Le réveil de Lior est plus qu'une simple éruption matinale ; c'est une explosion de joie incarnée. Ses cris joyeux semblent mettre le soleil lui-même à la peine, comme s'il voulait partager son énergie débordante avec chaque photon de lumière. Les draps du lit, enveloppés dans une danse de tissu, semblent eux-mêmes se réveiller en même temps que lui, répondant à son enthousiasme avec une danse de lin et de coton.
Mes paupières, encore lourdes de sommeil, résistent à l'appel de l'aube tandis que Lior, dans sa chemise de nuit, se métamorphose en un tourbillon de boucles brunes rebondissantes. Ses cheveux semblent posséder leur propre vie, dansant et tourbillonnant en harmonie avec sa gaieté matinale.
- Liiiiiiiiiiiior ! Mon appel sonne plus comme un murmure endormi, mais cela ne suffit pas à ralentir son élan.
Il bondit déjà à mes côtés, ses yeux émeraude pétillants de malice. Il a hérité du regard de son père, même si la couleur de ses yeux est différente.
- Lior, il est à peine le temps de prendre ton petit déjeuner, laisse-moi au moins chercher de l'eau chaude pour ton bain.
Mes paroles semblent se perdre dans l'excitation de l'enfant, qui, sans attendre, se précipite déjà vers "ma" salle de bain, laissant derrière lui un sillage de chemise de nuit flottante.
Je soupire, réalisant que ma routine matinale n'est plus la mienne seule.
- Comment ça se passe d'habitude ? je demande, essayant de rattraper le rythme effréné de Lior.
- C'est Sophia qui fait mon bain depuis que maman est partie, explique-t-il, sa voix pleine d'innocence. Je pensais que c'était toi aujourd'hui, vu que tu es ma nouvelle maman.
Je secoue la tête doucement.
- Je ne suis pas ta maman, Lior, mais ta gouvernante. Je vais m'occuper de toi, t'apprendre à lire, t'apprendre à être un peu plus autonome.
Je remets sa chemise à Lior et l'entraîne vers la cuisine, mais à ma grande surprise, Sophia est déjà là, un seau d'eau chaude à la main. Son sourire accueillant apaise mes inquiétudes naissantes.
- Bonjour Elisabeth, salue-t-elle chaleureusement. Je cherchais Lior justement, j'ai préparé son bain.

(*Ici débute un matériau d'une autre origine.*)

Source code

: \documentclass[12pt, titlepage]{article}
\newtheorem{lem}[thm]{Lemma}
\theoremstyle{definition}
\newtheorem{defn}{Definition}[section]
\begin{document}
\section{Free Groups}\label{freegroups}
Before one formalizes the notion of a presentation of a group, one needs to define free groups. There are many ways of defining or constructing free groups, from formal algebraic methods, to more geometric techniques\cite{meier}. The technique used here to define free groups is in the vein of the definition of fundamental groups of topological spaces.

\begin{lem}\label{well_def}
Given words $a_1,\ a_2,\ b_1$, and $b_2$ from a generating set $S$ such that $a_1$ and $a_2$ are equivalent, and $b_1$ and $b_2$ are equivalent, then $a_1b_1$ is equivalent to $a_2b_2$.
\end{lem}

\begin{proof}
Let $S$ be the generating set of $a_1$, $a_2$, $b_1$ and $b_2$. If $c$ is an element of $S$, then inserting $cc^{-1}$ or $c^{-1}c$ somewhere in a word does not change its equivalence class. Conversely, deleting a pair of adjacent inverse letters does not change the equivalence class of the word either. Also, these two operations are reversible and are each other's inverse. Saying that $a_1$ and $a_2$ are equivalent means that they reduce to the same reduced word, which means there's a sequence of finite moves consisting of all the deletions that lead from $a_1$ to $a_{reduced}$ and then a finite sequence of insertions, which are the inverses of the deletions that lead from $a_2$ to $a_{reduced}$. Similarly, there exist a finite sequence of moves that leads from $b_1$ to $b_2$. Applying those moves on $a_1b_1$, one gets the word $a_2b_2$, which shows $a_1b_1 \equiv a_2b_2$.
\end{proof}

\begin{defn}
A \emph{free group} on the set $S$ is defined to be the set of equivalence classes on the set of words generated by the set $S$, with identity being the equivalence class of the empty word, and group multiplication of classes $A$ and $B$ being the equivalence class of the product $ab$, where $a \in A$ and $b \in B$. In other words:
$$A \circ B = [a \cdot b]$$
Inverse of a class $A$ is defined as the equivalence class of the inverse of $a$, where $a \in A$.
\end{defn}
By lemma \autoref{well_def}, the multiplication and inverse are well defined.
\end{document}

Je lui exprime ma gratitude, reconnaissant pour son aide précieuse dans cette nouvelle aventure. Mais mon embarras m'envahit alors que je réalise que je suis toujours en chemise de nuit.
- Tu veux que je lui donne son bain le temps que tu te changes ? propose-t-elle avec gentillesse.
Rougissant légèrement, j'accepte sa proposition, me promettant de mieux prévoir mes matinées à l'avenir. Après tout, s'occuper d'un enfant de quatre ans n'est pas aussi simple que je l'avais imaginé.